Avantgardistische Attraktion

Oskar Kokoschka, Gitta Wallerstein, 1921, 85 x 60 cm, Galerie Neue Meister, Staatliche Kunstsammlungen Dresden Foto: Elke Estel/ Hans-Peter Klut © Fondation Oskar Kokoschka / VG-Bildkunst 2014
Oskar Kokoschka, Gitta Wallerstein, 1921, 85 x 60 cm, Galerie Neue Meister, Staatliche Kunstsammlungen Dresden Foto: Elke Estel/ Hans-Peter Klut © Fondation Oskar Kokoschka / VG-Bildkunst 2014

Sanft spiegelt sich das leuchtende Blau von Himmel und Elbe in den großen Kinderaugen – in einem Meer aus Ultramarin fing Oskar Kokoschka 1921 das Antlitz der zehnjährigen Gitta Wallerstein ein. Das ausdrucksstarke Porträt – das der österreichische Maler und Graphiker in Dresden auf dem Gipfel seines künstlerischen Schaffens fertigte – erwarben die Staatlichen Kunst-sammlungen Dresden (SKD) aus der Privatsammlung von Dr. Peter Hahn: Damit besitzt die Galerie Neue Meister nach 77 Jahren wieder ein kostbares Hauptwerk des Expressionisten. Mit dem Ankauf des seit 2005 als Leihgabe im Albertinum gezeigten Porträts schenkt der Sammler dem Dresdner Kupferstich-Kabinett die renommierte Kokoschka-Sammlung seines Vaters Willy Hahn mit 80 Zeichnungen und Aquarellen – insbesondere der künstlerisch herausragenden Dresdner Jahre. Zusam-men mit der avantgardistischen Attraktion „Gitta Wallerstein“ gewinnt Dresden damit ein einzigartiges Kokoschka-Konvolut mit internationaler Strahlkraft. Das mit Unterstützung der Kulturstiftung der Länder, der Ernst von Siemens Kunststiftung und des Freistaates Sachsen erworbene Bildnis Gitta Wallersteins besticht mit den für Kokoschkas Dresdner Phase typischen farbintensiven Blau-Akkorden: Mit breitem Pinsel modellierte der Künstler die Tochter des jüdischen Kunsthändlers Victor Wallerstein aus zäher, großflächig vermalter Ölpaste, ließ dabei leuchtende Töne kontrastreich auf der 85 x 60 cm großen Leinwand aufeinanderprallen. Das Mädchenporträt, das sich bis 1953 im Besitz der Wallersteins befand, lässt die Ungezwungenheit und Frische des Malprozesses spürbar aufleben: Auch die übereigneten graphischen Glanzlichter – blitzartig getuschte Skizzen, Selbstbildnisse, Wachskreide-porträts und rasche Aquarelle – atmen jenen spontanen Geist, mit dem Kokoschka international für Furore sorgte.
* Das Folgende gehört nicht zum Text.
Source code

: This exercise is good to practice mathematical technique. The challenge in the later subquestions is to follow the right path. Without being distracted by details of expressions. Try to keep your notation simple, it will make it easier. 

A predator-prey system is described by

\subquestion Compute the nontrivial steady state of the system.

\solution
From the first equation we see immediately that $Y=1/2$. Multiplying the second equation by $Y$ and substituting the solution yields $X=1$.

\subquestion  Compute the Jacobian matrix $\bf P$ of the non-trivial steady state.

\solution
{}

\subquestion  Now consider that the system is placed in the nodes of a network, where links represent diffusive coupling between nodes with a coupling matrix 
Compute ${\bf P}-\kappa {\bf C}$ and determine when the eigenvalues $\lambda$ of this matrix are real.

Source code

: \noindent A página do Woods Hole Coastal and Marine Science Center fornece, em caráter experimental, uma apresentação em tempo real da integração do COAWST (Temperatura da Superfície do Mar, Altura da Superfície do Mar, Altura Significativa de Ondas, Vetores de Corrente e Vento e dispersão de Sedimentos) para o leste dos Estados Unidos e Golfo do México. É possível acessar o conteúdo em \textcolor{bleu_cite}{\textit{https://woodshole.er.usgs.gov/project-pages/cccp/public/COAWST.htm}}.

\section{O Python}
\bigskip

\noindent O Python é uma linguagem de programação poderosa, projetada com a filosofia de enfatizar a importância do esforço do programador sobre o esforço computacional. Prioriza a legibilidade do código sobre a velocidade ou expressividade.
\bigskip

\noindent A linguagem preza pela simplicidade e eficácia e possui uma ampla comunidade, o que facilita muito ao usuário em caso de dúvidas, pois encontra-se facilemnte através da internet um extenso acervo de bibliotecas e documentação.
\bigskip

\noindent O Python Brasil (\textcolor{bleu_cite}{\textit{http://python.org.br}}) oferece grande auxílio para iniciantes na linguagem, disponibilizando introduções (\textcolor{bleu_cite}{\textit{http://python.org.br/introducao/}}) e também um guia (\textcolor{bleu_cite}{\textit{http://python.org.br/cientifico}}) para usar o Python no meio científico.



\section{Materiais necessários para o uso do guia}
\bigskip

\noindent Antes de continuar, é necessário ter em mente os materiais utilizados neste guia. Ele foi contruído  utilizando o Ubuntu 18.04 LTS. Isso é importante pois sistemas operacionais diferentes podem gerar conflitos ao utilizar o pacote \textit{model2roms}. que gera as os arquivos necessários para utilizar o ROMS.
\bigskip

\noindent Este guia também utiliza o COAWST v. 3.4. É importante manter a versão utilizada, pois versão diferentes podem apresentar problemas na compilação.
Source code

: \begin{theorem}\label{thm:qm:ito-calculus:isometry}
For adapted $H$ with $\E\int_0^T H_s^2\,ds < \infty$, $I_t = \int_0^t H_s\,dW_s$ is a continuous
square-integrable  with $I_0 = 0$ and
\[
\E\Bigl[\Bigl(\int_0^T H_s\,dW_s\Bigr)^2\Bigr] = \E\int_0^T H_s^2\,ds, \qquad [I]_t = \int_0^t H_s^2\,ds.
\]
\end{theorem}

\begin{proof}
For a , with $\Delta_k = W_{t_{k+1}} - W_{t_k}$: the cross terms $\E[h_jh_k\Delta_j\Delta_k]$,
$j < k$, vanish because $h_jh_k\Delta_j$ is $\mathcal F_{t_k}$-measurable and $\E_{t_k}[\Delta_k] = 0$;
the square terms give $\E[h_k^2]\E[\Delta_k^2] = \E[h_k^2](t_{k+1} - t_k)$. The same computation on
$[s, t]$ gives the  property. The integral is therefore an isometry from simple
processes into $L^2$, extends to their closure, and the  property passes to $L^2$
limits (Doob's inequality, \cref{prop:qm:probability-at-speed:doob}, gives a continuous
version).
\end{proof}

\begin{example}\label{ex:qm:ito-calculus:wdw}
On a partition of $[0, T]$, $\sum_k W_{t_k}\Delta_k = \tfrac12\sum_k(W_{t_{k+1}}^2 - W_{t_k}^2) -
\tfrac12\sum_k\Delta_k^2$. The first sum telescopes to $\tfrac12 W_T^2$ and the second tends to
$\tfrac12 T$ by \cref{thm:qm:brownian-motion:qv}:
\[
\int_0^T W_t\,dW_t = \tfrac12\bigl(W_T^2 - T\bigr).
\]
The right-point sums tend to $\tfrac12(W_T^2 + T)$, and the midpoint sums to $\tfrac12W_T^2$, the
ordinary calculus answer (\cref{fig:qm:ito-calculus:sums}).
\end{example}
Als Höhepunkte der Moderne pries die Kritik schon zu Lebzeiten die Werke Oskar Kokoschkas (1886–1980), der von 1916 bis 1923 in Dresden lebte und ab 1919 als  bis dato jüngster Professor der Dresdner Kunstakademie einflussreich auf eine junge Künstlergeneration wirkte. Sechs Gemälde des als „Oberwildling“ gefeierten Künstlers bildeten ehemals das Herzstück der Dresdner Modernen Galerie: Die Bilder des von den Nationalsozialisten als „Entartetsten unter den Entarteten“ diffamierten Kokoschka wurden 1937 beschlagnahmt; sie sind heute in musealen Sammlungen rund um den Globus verstreut. Die SKD schließen mit dem Erwerb des Bildnisses und der Schenkung diese schmerzhafte Sammlungslücke und bauen ihren Ruf als ein zentrales Forschungszentrum zum Werk Kokoschkas weiter aus.